* YOUR INSTRUCTIONS *
Output every entry exactly as written, but omit the pictures.

* EXERCISE DATA *

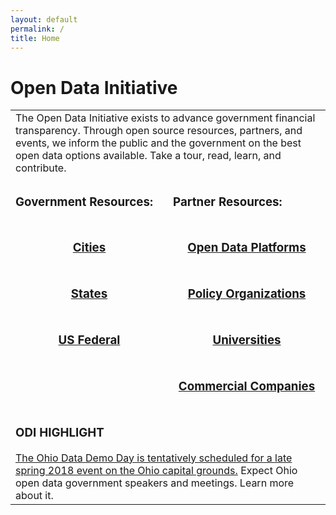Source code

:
 ```yaml
---
layout: default
permalink: /
title: Home
---
```

<h1>Open Data Initiative</h1>
<table align="center">
	<tr>
		<td colspan="2">
		The Open Data Initiative exists to advance government financial transparency. Through open source resources, partners, and events, we inform the public and the government on the best open data options available. Take a tour, read, learn, and contribute.
		</td>
	</tr>
	<tr>
		<td width="50%"><h3>Government Resources:</h3></td>
		<td width="50%"><h3>Partner Resources:</h3></td>
	</tr>
	<tr>
		<td width="50%" align="center"><h3><a href="/resources#cities">Cities</a></h3></td>
		<td width="50%" align="center"><h3><a href="/resources#opendata-platforms">Open Data Platforms</a></h3></td>
	</tr>
	<tr>
		<td width="50%" align="center"><h3><a href="/resources#states">States</a></h3></td>
		<td width="50%" align="center"><h3><a href="/resources#policy-organizations">Policy Organizations</a></h3></td>
	</tr>
	<tr>
		<td width="20%" align="center"><h3><a href="/resources#us-federal">US Federal</a></h3></td>
		<td width="20%" align="center"><h3><a href="/resources#universities">Universities</a></h3></td>
	</tr>
	<tr>
		<td width="20%" align="center"><h3></h3></td>
		<td width="20%" align="center"><h3><a href="/resources#commercial-companies">Commercial Companies</a></h3></td>
	</tr>
	 <tr>
		 <td colspan="5"><h3>ODI HIGHLIGHT</h3> 
		 <a href="/blog/2018-03-13-ohio-data-demo-day-planning/">The Ohio Data Demo Day is tentatively scheduled for a late spring 2018 event on the Ohio capital grounds.</a> Expect Ohio open data government speakers and meetings. Learn more about it.</td>
	</tr>
</table>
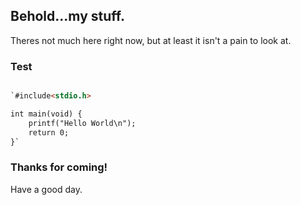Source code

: ## Behold...my stuff.

Theres not much here right now, but at least it isn't a pain to look at.

### Test

```markdown

`#include<stdio.h>

int main(void) {
    printf("Hello World\n");
    return 0;
}`

```
### Thanks for coming!

Have a good day.
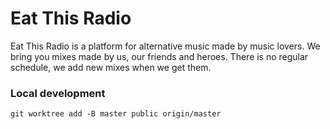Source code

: Eat This Radio
==============
Eat This Radio is a platform for alternative music made by music lovers. We bring you mixes made by us, our friends and heroes. There is no regular schedule, we add new mixes when we get them.

### Local development
```
git worktree add -B master public origin/master
```
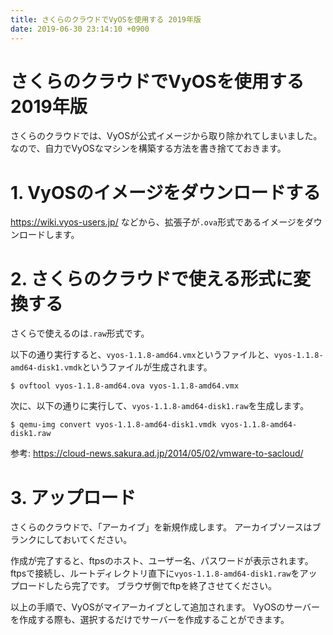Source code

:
 ```yaml
---
title: さくらのクラウドでVyOSを使用する 2019年版
date: 2019-06-30 23:14:10 +0900
---
```


さくらのクラウドでVyOSを使用する 2019年版
===

さくらのクラウドでは、VyOSが公式イメージから取り除かれてしまいました。
なので、自力でVyOSなマシンを構築する方法を書き捨てておきます。

# 1. VyOSのイメージをダウンロードする

https://wiki.vyos-users.jp/ などから、拡張子が`.ova`形式であるイメージをダウンロードします。

# 2. さくらのクラウドで使える形式に変換する

さくらで使えるのは`.raw`形式です。

以下の通り実行すると、`vyos-1.1.8-amd64.vmx`というファイルと、`vyos-1.1.8-amd64-disk1.vmdk`というファイルが生成されます。

```
$ ovftool vyos-1.1.8-amd64.ova vyos-1.1.8-amd64.vmx
```

次に、以下の通りに実行して、`vyos-1.1.8-amd64-disk1.raw`を生成します。
```
$ qemu-img convert vyos-1.1.8-amd64-disk1.vmdk vyos-1.1.8-amd64-disk1.raw
```

参考: https://cloud-news.sakura.ad.jp/2014/05/02/vmware-to-sacloud/

# 3. アップロード

さくらのクラウドで、「アーカイブ」を新規作成します。
アーカイブソースはブランクにしておいてください。

作成が完了すると、ftpsのホスト、ユーザー名、パスワードが表示されます。
ftpsで接続し、ルートディレクトリ直下に`vyos-1.1.8-amd64-disk1.raw`をアップロードしたら完了です。
ブラウザ側でftpを終了させてください。


以上の手順で、VyOSがマイアーカイブとして追加されます。
VyOSのサーバーを作成する際も、選択するだけでサーバーを作成することができます。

* REPLY TO THE TASK *
Source code

:
 ```yaml
---
layout: default
permalink: /
title: Home
---
```

<h1>Open Data Initiative</h1>
<table align="center">
	<tr>
		<td colspan="2">
		The Open Data Initiative exists to advance government financial transparency. Through open source resources, partners, and events, we inform the public and the government on the best open data options available. Take a tour, read, learn, and contribute.
		</td>
	</tr>
	<tr>
		<td width="50%"><h3>Government Resources:</h3></td>
		<td width="50%"><h3>Partner Resources:</h3></td>
	</tr>
	<tr>
		<td width="50%" align="center"><h3><a href="/resources#cities">Cities</a></h3></td>
		<td width="50%" align="center"><h3><a href="/resources#opendata-platforms">Open Data Platforms</a></h3></td>
	</tr>
	<tr>
		<td width="50%" align="center"><h3><a href="/resources#states">States</a></h3></td>
		<td width="50%" align="center"><h3><a href="/resources#policy-organizations">Policy Organizations</a></h3></td>
	</tr>
	<tr>
		<td width="20%" align="center"><h3><a href="/resources#us-federal">US Federal</a></h3></td>
		<td width="20%" align="center"><h3><a href="/resources#universities">Universities</a></h3></td>
	</tr>
	<tr>
		<td width="20%" align="center"><h3></h3></td>
		<td width="20%" align="center"><h3><a href="/resources#commercial-companies">Commercial Companies</a></h3></td>
	</tr>
	 <tr>
		 <td colspan="5"><h3>ODI HIGHLIGHT</h3> 
		 <a href="/blog/2018-03-13-ohio-data-demo-day-planning/">The Ohio Data Demo Day is tentatively scheduled for a late spring 2018 event on the Ohio capital grounds.</a> Expect Ohio open data government speakers and meetings. Learn more about it.</td>
	</tr>
</table>
Source code

: ## Behold...my stuff.

Theres not much here right now, but at least it isn't a pain to look at.

### Test

```markdown

`#include<stdio.h>

int main(void) {
    printf("Hello World\n");
    return 0;
}`

```
### Thanks for coming!

Have a good day.
Source code

: Eat This Radio
==============
Eat This Radio is a platform for alternative music made by music lovers. We bring you mixes made by us, our friends and heroes. There is no regular schedule, we add new mixes when we get them.

### Local development
```
git worktree add -B master public origin/master
```
Source code

:
 ```yaml
---
title: さくらのクラウドでVyOSを使用する 2019年版
date: 2019-06-30 23:14:10 +0900
---
```


さくらのクラウドでVyOSを使用する 2019年版
===

さくらのクラウドでは、VyOSが公式イメージから取り除かれてしまいました。
なので、自力でVyOSなマシンを構築する方法を書き捨てておきます。

# 1. VyOSのイメージをダウンロードする

https://wiki.vyos-users.jp/ などから、拡張子が`.ova`形式であるイメージをダウンロードします。

# 2. さくらのクラウドで使える形式に変換する

さくらで使えるのは`.raw`形式です。

以下の通り実行すると、`vyos-1.1.8-amd64.vmx`というファイルと、`vyos-1.1.8-amd64-disk1.vmdk`というファイルが生成されます。

```
$ ovftool vyos-1.1.8-amd64.ova vyos-1.1.8-amd64.vmx
```

次に、以下の通りに実行して、`vyos-1.1.8-amd64-disk1.raw`を生成します。
```
$ qemu-img convert vyos-1.1.8-amd64-disk1.vmdk vyos-1.1.8-amd64-disk1.raw
```

参考: https://cloud-news.sakura.ad.jp/2014/05/02/vmware-to-sacloud/

# 3. アップロード

さくらのクラウドで、「アーカイブ」を新規作成します。
アーカイブソースはブランクにしておいてください。

作成が完了すると、ftpsのホスト、ユーザー名、パスワードが表示されます。
ftpsで接続し、ルートディレクトリ直下に`vyos-1.1.8-amd64-disk1.raw`をアップロードしたら完了です。
ブラウザ側でftpを終了させてください。


以上の手順で、VyOSがマイアーカイブとして追加されます。
VyOSのサーバーを作成する際も、選択するだけでサーバーを作成することができます。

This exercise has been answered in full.